How Antibiotics Work

Antibiotics halt bacterial growth and cure infection through two main mechanisms. Antibiotics are either bactericidal or bacteriostatic. Bactericidal antibiotics kill the bacteria causing the infection through direct action, usually by causing the cells to split open, or lyse. Bacteriostatic antibiotics act on the internal workings of the bacterial cell to stop it dividing and so slow down the advance of the infection. A bacterial population that divides more slowly, or that cannot divide at all is much more easily dealt with by the body’s immune system.

Bactericidal Antibiotics

Many bactericidal antibiotics work by altering the biochemical pathway through which bacteria make the cell wall. As the antibiotic is taken into the cell, it stops the biochemical machinery of the cell producing or attaching one the major components of cell wall structure.

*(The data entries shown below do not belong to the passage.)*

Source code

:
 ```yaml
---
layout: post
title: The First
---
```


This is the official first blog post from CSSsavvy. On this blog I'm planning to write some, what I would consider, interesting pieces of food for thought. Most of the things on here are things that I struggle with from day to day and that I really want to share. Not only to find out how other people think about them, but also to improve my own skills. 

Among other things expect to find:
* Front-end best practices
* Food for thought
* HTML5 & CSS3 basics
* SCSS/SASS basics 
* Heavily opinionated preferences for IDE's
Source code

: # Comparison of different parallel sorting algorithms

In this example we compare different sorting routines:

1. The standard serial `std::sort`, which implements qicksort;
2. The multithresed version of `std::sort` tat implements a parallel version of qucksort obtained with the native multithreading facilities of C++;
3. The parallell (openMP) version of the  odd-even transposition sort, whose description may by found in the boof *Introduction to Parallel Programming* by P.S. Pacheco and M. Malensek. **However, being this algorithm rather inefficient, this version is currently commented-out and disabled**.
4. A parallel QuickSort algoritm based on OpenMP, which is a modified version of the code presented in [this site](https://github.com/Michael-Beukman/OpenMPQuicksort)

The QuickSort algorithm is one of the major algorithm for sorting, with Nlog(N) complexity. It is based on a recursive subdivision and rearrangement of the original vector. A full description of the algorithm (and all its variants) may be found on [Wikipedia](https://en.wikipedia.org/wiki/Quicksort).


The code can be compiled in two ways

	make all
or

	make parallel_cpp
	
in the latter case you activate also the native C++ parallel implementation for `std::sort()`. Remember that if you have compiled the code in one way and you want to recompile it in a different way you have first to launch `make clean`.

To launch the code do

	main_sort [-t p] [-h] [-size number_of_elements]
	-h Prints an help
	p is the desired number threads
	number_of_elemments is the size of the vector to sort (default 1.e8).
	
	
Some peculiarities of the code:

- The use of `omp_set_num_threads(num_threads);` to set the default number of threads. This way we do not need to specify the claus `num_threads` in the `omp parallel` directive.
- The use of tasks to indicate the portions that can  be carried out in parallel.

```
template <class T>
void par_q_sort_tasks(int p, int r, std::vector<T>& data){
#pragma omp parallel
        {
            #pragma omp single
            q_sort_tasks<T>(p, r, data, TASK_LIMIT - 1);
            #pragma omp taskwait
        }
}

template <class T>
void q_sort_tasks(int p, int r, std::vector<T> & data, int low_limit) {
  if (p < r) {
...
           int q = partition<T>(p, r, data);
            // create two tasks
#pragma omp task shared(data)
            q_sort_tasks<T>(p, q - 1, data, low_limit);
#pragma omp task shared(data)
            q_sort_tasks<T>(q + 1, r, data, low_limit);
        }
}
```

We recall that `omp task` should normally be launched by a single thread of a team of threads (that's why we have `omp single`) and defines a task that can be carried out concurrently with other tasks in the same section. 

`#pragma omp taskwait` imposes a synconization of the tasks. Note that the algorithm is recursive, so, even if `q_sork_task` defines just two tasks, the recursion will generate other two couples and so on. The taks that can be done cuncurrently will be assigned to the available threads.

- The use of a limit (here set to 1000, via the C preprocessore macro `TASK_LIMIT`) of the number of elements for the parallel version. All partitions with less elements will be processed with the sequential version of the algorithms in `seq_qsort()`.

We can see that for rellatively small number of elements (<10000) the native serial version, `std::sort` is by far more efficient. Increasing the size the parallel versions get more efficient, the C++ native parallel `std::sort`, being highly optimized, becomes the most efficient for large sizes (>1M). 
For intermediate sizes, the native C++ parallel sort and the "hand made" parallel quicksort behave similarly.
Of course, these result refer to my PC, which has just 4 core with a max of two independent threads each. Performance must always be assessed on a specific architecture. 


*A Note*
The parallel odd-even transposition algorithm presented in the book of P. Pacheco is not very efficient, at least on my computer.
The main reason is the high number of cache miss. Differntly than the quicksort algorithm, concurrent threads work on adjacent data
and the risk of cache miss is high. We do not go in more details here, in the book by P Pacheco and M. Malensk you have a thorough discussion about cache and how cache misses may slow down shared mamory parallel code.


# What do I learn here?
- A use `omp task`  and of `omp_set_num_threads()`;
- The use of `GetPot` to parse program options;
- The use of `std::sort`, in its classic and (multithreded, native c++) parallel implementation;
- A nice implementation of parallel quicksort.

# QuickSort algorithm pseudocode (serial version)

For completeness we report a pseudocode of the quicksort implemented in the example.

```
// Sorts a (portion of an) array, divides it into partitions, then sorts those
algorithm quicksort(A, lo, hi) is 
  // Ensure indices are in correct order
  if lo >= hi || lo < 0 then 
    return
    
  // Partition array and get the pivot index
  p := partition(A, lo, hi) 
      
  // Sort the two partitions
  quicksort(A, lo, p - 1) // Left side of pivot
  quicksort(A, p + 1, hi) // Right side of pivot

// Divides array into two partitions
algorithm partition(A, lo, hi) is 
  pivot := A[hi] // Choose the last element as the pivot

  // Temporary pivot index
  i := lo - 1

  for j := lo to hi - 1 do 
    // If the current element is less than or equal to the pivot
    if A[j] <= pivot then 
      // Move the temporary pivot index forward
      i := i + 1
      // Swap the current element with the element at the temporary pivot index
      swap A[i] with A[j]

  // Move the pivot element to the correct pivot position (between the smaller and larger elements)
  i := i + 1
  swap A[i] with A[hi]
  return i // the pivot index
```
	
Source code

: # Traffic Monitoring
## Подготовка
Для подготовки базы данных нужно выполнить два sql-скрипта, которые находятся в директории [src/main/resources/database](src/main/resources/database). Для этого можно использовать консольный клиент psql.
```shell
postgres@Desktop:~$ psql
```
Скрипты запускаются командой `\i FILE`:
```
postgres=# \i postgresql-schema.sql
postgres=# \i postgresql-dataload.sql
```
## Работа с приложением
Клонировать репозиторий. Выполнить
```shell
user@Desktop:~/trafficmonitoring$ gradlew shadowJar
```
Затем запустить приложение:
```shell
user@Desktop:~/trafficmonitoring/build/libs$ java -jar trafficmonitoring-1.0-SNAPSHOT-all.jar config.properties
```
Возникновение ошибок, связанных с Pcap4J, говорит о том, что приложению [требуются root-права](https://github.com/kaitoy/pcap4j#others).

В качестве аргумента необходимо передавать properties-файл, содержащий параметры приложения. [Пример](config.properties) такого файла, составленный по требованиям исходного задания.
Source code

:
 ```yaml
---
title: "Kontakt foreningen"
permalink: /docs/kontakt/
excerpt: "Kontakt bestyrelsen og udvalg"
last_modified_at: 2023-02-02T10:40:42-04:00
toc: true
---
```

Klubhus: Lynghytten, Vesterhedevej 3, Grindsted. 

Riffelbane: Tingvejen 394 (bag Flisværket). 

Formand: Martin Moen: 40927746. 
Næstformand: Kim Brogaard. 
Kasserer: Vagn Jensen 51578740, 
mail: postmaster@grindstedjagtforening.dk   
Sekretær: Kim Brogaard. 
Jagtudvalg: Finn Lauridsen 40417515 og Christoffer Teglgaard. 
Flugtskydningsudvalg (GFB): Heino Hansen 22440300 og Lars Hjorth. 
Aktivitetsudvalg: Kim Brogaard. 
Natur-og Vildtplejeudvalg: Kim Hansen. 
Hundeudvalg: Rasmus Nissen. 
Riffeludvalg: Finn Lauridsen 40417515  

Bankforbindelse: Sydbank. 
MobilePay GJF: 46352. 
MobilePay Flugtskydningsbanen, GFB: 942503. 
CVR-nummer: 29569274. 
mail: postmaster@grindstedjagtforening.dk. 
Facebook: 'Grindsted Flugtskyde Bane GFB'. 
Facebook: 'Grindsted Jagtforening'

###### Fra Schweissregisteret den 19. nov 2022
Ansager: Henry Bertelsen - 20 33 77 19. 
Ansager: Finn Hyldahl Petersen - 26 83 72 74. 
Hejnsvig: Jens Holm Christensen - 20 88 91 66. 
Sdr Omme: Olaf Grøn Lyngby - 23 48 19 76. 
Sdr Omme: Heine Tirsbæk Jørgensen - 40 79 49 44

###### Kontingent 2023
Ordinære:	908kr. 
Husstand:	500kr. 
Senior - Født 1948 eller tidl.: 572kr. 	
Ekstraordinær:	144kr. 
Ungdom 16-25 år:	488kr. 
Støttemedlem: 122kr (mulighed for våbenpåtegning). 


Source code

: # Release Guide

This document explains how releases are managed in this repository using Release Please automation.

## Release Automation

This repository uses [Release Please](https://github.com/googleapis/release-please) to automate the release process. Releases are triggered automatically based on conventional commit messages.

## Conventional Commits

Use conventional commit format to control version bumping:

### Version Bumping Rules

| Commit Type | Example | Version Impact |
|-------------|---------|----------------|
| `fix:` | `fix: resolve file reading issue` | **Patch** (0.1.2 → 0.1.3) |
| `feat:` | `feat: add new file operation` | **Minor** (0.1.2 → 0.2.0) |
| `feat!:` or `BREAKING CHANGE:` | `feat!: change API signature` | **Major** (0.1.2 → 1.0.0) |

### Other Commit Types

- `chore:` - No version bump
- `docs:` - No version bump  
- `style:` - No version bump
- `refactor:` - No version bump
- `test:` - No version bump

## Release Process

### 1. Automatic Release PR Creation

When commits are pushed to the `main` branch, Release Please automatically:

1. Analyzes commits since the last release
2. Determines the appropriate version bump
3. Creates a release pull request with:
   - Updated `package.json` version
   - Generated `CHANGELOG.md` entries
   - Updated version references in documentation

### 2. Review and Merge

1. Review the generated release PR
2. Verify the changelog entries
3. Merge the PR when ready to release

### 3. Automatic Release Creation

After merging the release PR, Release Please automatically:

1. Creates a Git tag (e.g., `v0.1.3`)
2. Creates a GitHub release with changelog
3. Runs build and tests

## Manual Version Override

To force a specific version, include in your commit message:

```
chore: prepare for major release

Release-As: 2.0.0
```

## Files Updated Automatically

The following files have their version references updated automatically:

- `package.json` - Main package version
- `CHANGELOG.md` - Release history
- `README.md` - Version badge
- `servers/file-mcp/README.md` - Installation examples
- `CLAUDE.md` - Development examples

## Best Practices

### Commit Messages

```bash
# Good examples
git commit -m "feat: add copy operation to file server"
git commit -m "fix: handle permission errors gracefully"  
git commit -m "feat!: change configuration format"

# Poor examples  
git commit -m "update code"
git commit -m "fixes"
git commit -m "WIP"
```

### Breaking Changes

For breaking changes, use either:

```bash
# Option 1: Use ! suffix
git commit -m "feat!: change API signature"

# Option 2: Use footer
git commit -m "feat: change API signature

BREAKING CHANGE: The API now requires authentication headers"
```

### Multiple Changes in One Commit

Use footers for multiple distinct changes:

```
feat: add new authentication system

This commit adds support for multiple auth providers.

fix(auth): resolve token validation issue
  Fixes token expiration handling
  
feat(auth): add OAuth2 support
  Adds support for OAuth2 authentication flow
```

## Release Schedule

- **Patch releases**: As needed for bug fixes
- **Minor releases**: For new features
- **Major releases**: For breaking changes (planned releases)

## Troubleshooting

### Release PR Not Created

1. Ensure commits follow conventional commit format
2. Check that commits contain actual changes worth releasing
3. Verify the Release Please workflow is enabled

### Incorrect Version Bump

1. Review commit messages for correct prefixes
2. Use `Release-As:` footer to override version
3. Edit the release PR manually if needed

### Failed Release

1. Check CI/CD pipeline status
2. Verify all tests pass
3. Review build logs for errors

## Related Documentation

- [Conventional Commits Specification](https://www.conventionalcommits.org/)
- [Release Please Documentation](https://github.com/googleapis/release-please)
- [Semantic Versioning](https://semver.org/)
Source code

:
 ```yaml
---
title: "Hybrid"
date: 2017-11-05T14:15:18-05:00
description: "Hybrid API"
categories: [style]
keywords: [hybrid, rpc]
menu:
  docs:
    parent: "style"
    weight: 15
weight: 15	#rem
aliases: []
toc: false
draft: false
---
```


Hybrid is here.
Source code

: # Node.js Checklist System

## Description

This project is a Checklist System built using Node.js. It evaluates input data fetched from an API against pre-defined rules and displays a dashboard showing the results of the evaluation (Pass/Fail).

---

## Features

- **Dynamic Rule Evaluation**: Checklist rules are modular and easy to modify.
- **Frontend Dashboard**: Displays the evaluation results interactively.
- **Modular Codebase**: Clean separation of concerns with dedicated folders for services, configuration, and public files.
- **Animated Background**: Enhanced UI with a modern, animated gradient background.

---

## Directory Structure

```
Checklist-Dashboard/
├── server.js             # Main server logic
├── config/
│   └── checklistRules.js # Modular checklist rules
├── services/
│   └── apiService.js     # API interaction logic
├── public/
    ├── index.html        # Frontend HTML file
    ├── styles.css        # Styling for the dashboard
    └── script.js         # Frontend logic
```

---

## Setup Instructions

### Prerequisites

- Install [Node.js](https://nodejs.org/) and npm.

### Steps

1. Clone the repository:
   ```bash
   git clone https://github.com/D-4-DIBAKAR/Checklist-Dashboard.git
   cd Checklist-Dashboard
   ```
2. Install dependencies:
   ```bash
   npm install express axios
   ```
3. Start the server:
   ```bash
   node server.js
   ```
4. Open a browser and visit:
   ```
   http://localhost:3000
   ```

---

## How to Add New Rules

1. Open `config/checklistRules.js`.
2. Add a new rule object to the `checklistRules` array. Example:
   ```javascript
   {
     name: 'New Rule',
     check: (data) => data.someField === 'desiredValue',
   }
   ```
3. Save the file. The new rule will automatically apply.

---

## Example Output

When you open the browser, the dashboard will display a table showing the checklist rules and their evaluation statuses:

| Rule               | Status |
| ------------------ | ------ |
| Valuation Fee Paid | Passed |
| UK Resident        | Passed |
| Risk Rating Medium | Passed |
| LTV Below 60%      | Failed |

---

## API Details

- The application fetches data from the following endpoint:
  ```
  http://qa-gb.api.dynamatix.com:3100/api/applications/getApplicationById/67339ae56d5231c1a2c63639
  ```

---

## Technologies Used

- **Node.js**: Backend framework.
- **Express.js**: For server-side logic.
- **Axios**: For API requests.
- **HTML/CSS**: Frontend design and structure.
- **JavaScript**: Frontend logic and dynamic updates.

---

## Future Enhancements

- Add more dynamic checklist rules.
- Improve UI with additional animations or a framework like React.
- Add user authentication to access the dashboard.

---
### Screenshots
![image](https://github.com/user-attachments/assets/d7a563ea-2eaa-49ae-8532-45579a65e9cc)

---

The cell wall produced is thinner than usual. As the cell divides, the two daughter cells then also have weaker cell walls and they cannot strengthen them because they are also prevented from making all of the necessary components. As they try to divide subsequently, the cell walls of these daughter bacteria fail. Lysis of the cell follows and the bacterium dies. Penicillin antibiotics work in this way, as do the cephalosporins.

Other antibiotics in the aminoglycoside class are also bactericidal in some infections (they are bacteriostatic in others). They bind to part of an intracellular structure - the ribosome. This usually assembles amino acids together to form complete proteins. When the antibiotic is bound to the ribosome, it cannot make proteins efficiently, and fewer proteins, or proteins that contain mistakes, are made. Vital proteins that are required by the bacterium are therefore in short supply and the cell dies.

The quinolones disable bacterial enzymes that normally replicate bacterial DNA – making it impossible for the bacterium to divide. This happens quickly, and the affected bacteria die within a few hours. Quinolone antibiotics enter human cells very easily, so are useful for treating bacteria that penetrate and invade cells. The antibiotic has no toxic effects on the human cell itself because its own enzymes for copying DNA are completely different.

Bacteriostatic Antibiotics

Bacteriostatic antibiotics do not kill bacteria directly, but slow their growth so that antibodies and white blood cells of the immune system destroy them more quickly. Antibiotics that are predominantly bacteriostatic include the tetracyclins, the macrolides, chloramphenicol and trimethoprim. These antibiotics all tend to work in a similar way, by binding to part of the ribosome structure that controls the synthesis of proteins in the bacterial cell. Most tend to act more slowly than the quinolones, which have a similar mechanism of action, but that can be bactericidal at some doses.

Narrow Spectrum And Broad Spectrum

Antibiotics are classed as bactericidal or bacteriostatic according whether they kill bacterial cells directly or indirectly. They are also divided into classes such as cephalosporins or macrolides depending in their chemical structure and action. All antibiotics can also be described as either narrow spectrum or broad spectrum. Those with a narrow spectrum of action can kill only a small number of species of bacteria, maybe even just one. Broad spectrum antibiotics are active against a wide range of bacterial species.

Narrow spectrum antibiotics tend to be very specific and act on a molecule in the metabolism of one particular type of bacteria that is special to that species. Broad spectrum antibiotics act on structures or processes that are common to many different bacteria, such as the components of the cell wall.

Choosing Which Antibiotic

Doctors are sometimes faced with difficult choices. So many different bacteria cause infections, and there are many different antibiotics to choose from. The problem of antibiotic resistance is always an important consideration. Widespread use of broad spectrum antibiotics is one factor that is thought to have helped the spread of antibiotic resistance and doctors aim to prescribe antibiotics sensibly so that antibiotic resistance does not increase further.

The ideal treatment involves an antibiotic that is effective against the organism causing the infection and few others. Unfortunately, although taking samples of infected material from each patient and culturing the bacteria to make a positive identification would make this possible, this would not be a cost-effective practice because of the huge numbers of patients who go to their GP with an infection.

For most doctors, the choice ultimately depends on the seriousness of the infection, the antibiotics that are readily available, the most cost effective treatment, and the drug that will cause the fewest side effects.